Set down exactly the lines in the records below that run from the line with "Apache Spark es" to the line with "Enlace a los", inclusive, and nothing more.

-- EXERCISE DATA follows --

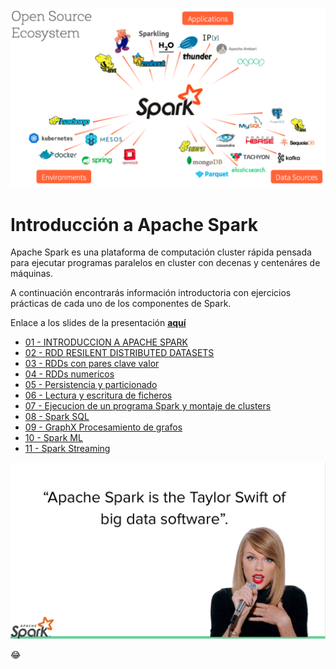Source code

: ![Apache Spark](media/00.apache-spark.png)


# Introducción a Apache Spark

Apache Spark es una plataforma de computación cluster rápida pensada para ejecutar programas paralelos en cluster con decenas y centenáres de máquinas.

A continuación encontrarás información introductoria con ejercicios prácticas de cada uno de los componentes de Spark.

Enlace a los slides de la presentación [**aquí**](https://docs.google.com/presentation/d/189cQ15l-3ZmmDfHcgc69W_qZONEIb44zJXTlwwe_R-c/edit)

- [01 - INTRODUCCION A APACHE SPARK](https://github.com/xergioalex/apache-spark-introduction/blob/master/01%20-%20INTRODUCCION%20A%20APACHE%20SPARK.ipynb)
- [02 - RDD RESILENT DISTRIBUTED DATASETS](https://github.com/xergioalex/apache-spark-introduction/blob/master/02%20-%20RDD%20RESILENT%20DISTRIBUTED%20DATASETS.ipynb)
- [03 - RDDs con pares clave valor](https://github.com/xergioalex/apache-spark-introduction/blob/master/03%20-%20RDDs%20con%20pares%20clave%20valor.ipynb)
- [04 - RDDs numericos](https://github.com/xergioalex/apache-spark-introduction/blob/master/04%20-%20RDDs%20numericos.ipynb)
- [05 - Persistencia y particionado](https://github.com/xergioalex/apache-spark-introduction/blob/master/05%20-%20Persistencia%20y%20particionado.ipynb)
- [06 - Lectura y escritura de ficheros](https://github.com/xergioalex/apache-spark-introduction/blob/master/06%20-%20Lectura%20y%20escritura%20de%20ficheros.ipynb)
- [07 - Ejecucion de un programa Spark y montaje de clusters](https://github.com/xergioalex/apache-spark-introduction/blob/master/07%20-%20Ejecucion%20de%20un%20programa%20Spark%20y%20montaje%20de%20clusters.ipynb)
- [08 - Spark SQL](https://github.com/xergioalex/apache-spark-introduction/blob/master/08%20-%20Spark%20SQL.ipynb)
- [09 - GraphX Procesamiento de grafos](https://github.com/xergioalex/apache-spark-introduction/blob/master/09%20-%20GraphX%20Procesamiento%20de%20grafos.ipynb)
- [10 - Spark ML](https://github.com/xergioalex/apache-spark-introduction/blob/master/10%20-%20Spark%20ML.ipynb)
- [11 - Spark Streaming](https://github.com/xergioalex/apache-spark-introduction/blob/master/11%20-%20Spark%20Streaming.ipynb)

![Taylor meme](media/21.taylor.png)

😂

-- EXERCISE DATA concluded --

RESULT OF THE TASK:
Apache Spark es una plataforma de computación cluster rápida pensada para ejecutar programas paralelos en cluster con decenas y centenáres de máquinas.

A continuación encontrarás información introductoria con ejercicios prácticas de cada uno de los componentes de Spark.

Enlace a los slides de la presentación [**aquí**](https://docs.google.com/presentation/d/189cQ15l-3ZmmDfHcgc69W_qZONEIb44zJXTlwwe_R-c/edit)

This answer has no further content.